I strolled past her toward my room. She shot me a narrow look and then turned back to complain to Mabel.

Vanya was hurling clothes into a pile when I walked in. “I can’t believe him,” she said, not glancing up at me. Her extra wool blanket was tossed on the edge of her bed. I noticed a fur stole and a full-length fur coat piled on the bed. She wouldn’t be cold tonight. I gathered up the wool blanket on my bed and the spare from the armoire, my pillow, and my warmest jacket, fighting the bleak memories that knocked in my mind of the only other time I’d had to sleep outside on a cold night.

“Is that all you’re taking?” Vanya asked. At my look of surprise, she picked out one of her fur stoles and draped it over the blanket in my arms. “At least take this.”

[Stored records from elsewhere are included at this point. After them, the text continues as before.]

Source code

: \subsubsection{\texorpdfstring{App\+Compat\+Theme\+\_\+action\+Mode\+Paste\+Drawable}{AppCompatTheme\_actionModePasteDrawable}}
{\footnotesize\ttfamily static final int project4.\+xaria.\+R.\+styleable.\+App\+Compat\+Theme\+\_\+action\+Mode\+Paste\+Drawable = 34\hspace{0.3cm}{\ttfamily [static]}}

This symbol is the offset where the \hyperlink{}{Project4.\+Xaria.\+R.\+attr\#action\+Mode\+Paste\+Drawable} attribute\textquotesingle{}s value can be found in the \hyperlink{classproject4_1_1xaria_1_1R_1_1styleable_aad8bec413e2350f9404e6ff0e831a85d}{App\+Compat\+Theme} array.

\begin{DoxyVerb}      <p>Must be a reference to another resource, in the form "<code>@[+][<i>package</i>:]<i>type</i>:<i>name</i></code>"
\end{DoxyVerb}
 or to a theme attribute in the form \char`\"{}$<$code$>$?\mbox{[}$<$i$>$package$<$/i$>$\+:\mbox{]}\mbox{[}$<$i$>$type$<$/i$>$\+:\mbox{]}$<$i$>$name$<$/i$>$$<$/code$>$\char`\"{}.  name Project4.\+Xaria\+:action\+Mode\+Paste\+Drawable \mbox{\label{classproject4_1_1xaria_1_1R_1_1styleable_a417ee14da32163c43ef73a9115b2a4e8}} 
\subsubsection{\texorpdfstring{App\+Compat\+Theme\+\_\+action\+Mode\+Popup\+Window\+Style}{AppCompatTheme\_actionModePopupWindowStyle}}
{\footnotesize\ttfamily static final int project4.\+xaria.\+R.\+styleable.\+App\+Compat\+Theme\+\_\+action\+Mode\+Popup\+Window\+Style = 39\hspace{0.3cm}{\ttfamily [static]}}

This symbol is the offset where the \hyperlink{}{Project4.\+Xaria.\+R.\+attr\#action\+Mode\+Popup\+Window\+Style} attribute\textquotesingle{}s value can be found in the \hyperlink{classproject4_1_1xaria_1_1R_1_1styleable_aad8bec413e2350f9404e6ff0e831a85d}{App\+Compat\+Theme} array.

Finally, we were all convened in the hall, our pillows and blankets in our arms, our warmest clothes wrapped around our bodies. Vanya looked comical with her floor-length fur coat and fur stole wrapped around her neck. She scowled as Luther eyed her up and down.

We followed Luther through the halls, up several flights of stairs, to a place in the school I had not yet visited. We reached a narrow staircase where we had to walk single file up, up, up. We reached a little door and then marched out into the cold, bitter wind that whipped across the roof of the school.

There was only one space wide enough for us all to lie down, and as the boys spread out their blankets on the stones, several of the girls froze in horror as they realized how close we would all be. Scarlett scoffed and turned back to confront Luther, but he was already walking away, chuckling as he went.

“See you in the morning, hatchlings.”